Dámaso (no hace falta recordar el González) fue punto de mira para cierta crítica que se las daba de purista, de élite y no sé cuantas cosas más. Y, por lo tanto, pecaba de injusta, deliberadamente injusta con él. Un ejemplo: hace como treinta y algunos años, en Valencia, al margen del jurado de la Diputación, había algún otro que también sentenciaba por Fallas y Julio. En uno de estos, autodenominado por algunos de sus propios miembros como jurado de jurados, osé yo en cierta ocasión de nominar a Dámaso como triunfador de una feria. Que has dicho!!! Se tiraron como locos unos cuantos de aquellos, alguno tampoco vive ya, para mostrar su enojo con mi opinión. La razón que esgrimieron fue de matrícula de deshonor: “este jurado nunca podrá declarar como triunfador a un torero como Dámaso González”. Ahí quedó aquello para la historia. Aunque hay más recuerdos como aquél que no caben en esta ocasión en este artículo.
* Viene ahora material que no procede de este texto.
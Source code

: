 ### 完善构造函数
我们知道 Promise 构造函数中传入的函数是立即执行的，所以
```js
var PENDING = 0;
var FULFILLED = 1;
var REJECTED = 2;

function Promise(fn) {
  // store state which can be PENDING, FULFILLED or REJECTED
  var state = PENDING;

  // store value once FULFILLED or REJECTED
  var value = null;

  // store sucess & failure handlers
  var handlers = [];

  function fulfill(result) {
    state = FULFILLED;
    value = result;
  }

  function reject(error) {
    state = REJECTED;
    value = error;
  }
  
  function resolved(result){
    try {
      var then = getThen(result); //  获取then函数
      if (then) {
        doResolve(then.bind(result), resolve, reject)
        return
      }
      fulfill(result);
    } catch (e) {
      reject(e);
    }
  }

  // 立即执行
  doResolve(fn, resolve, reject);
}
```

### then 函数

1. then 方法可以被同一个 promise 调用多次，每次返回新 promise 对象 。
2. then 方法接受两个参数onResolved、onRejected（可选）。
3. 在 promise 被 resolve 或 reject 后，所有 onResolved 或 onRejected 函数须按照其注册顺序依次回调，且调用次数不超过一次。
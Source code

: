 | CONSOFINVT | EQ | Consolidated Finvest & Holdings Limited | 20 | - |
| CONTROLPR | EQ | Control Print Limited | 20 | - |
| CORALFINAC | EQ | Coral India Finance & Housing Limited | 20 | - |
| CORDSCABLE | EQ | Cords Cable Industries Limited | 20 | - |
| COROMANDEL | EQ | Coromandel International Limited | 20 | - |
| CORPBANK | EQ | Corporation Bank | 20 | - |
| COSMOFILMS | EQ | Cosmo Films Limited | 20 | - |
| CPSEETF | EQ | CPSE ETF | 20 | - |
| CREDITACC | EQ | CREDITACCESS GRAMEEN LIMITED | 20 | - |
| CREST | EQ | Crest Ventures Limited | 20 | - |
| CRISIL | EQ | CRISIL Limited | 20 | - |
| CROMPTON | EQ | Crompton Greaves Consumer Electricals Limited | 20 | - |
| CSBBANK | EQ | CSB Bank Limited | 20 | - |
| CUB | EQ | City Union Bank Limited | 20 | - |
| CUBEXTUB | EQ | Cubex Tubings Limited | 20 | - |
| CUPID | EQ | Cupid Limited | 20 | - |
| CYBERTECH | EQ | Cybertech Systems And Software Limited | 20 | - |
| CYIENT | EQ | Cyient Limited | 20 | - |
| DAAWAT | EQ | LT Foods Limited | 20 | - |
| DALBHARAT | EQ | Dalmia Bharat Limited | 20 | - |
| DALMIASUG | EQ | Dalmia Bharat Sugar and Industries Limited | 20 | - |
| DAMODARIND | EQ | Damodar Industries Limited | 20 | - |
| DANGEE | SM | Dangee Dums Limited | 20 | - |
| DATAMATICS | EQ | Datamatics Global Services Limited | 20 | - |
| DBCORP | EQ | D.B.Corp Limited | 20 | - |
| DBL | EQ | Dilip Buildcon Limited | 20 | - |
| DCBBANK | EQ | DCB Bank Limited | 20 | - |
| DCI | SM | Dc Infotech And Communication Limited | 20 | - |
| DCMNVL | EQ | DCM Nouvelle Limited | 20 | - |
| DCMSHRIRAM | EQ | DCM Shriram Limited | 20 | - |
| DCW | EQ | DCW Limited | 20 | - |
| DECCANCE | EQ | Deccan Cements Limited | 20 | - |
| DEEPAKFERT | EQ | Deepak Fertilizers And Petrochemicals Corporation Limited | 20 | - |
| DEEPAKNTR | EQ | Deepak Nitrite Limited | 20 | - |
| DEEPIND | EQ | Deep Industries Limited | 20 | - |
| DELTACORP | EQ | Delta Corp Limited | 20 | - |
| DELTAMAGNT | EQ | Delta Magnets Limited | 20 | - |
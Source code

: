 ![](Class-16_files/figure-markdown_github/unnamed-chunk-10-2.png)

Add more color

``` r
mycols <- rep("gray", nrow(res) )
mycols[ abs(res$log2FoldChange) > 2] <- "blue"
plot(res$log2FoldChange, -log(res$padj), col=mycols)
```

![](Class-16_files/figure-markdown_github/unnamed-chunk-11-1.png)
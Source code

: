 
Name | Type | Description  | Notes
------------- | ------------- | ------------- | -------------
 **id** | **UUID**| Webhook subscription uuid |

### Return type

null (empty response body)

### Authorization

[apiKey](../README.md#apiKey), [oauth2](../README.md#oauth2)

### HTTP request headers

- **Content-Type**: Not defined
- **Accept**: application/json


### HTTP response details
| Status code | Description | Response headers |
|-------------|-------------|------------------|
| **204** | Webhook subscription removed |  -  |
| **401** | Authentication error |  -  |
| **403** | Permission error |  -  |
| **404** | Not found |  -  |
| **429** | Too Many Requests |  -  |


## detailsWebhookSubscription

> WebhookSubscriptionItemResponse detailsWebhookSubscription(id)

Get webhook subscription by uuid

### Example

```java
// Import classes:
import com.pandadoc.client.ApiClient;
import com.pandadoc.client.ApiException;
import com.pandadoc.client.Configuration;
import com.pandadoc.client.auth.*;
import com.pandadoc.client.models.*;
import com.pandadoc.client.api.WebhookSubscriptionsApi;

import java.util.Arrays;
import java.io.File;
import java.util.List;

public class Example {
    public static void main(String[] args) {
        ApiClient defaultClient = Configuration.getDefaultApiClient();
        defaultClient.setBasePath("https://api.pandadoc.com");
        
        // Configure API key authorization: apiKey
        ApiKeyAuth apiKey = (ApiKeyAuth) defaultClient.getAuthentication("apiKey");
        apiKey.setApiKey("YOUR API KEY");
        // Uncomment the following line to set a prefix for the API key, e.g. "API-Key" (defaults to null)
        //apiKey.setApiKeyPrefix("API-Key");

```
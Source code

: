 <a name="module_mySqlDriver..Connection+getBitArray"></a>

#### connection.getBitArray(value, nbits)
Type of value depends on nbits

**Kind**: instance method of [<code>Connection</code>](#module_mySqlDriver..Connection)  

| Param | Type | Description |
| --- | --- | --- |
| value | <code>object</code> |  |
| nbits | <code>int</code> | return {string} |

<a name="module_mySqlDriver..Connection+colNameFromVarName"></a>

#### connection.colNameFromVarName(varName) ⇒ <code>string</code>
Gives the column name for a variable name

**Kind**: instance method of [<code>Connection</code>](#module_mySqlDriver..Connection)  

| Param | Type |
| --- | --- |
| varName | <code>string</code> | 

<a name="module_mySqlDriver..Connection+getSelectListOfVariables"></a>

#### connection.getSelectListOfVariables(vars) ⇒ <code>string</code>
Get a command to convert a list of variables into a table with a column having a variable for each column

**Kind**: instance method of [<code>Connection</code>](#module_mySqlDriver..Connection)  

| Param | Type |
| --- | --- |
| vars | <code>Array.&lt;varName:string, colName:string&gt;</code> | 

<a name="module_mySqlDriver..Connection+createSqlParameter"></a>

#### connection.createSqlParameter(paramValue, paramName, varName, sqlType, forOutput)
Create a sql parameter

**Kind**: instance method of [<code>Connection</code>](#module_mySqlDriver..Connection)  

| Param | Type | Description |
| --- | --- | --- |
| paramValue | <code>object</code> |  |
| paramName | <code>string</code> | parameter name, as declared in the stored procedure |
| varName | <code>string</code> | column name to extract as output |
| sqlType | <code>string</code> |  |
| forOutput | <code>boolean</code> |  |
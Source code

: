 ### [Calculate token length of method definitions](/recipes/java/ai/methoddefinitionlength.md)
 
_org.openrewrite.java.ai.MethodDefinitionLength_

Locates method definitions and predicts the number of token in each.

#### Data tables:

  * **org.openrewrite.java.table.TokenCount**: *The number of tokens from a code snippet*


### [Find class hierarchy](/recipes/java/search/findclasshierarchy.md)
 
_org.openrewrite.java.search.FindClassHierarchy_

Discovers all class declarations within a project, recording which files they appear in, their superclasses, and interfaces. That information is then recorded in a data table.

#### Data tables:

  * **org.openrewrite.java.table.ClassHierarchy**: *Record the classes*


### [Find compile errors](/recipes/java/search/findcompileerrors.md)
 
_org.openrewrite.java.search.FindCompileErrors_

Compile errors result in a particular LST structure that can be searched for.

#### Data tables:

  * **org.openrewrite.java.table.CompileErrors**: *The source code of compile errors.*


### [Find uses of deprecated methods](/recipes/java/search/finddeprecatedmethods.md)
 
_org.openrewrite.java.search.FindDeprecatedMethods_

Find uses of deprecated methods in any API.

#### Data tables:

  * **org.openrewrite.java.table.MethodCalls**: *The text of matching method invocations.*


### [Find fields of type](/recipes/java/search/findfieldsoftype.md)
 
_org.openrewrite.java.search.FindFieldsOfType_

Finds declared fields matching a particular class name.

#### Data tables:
Me sonrojo estos días con algunos artículos o comentarios sobre Dámaso. Alguno de los que sobreviven a la quinta de aquella época nunca cantaron sus virtudes cuando tocaba. Pero sí le contaban los pases que daba a los toros, y se fijaban más en la colocación de la pañoleta que en los muletazos de temple con los que dominaba a los toros. Con desprecio. Con recochineo. Y crearon escuela en los tendidos. Y crearon voz y voto negativo hacia unos toreros que, a su muerte, los recuerdan como genios de la tauromaquia. Hipócritas!!! Menos mal que, pese a todo, Dámaso (no hace falta el González) fue ídolo de Valencia y su afición. Y a mucha honra.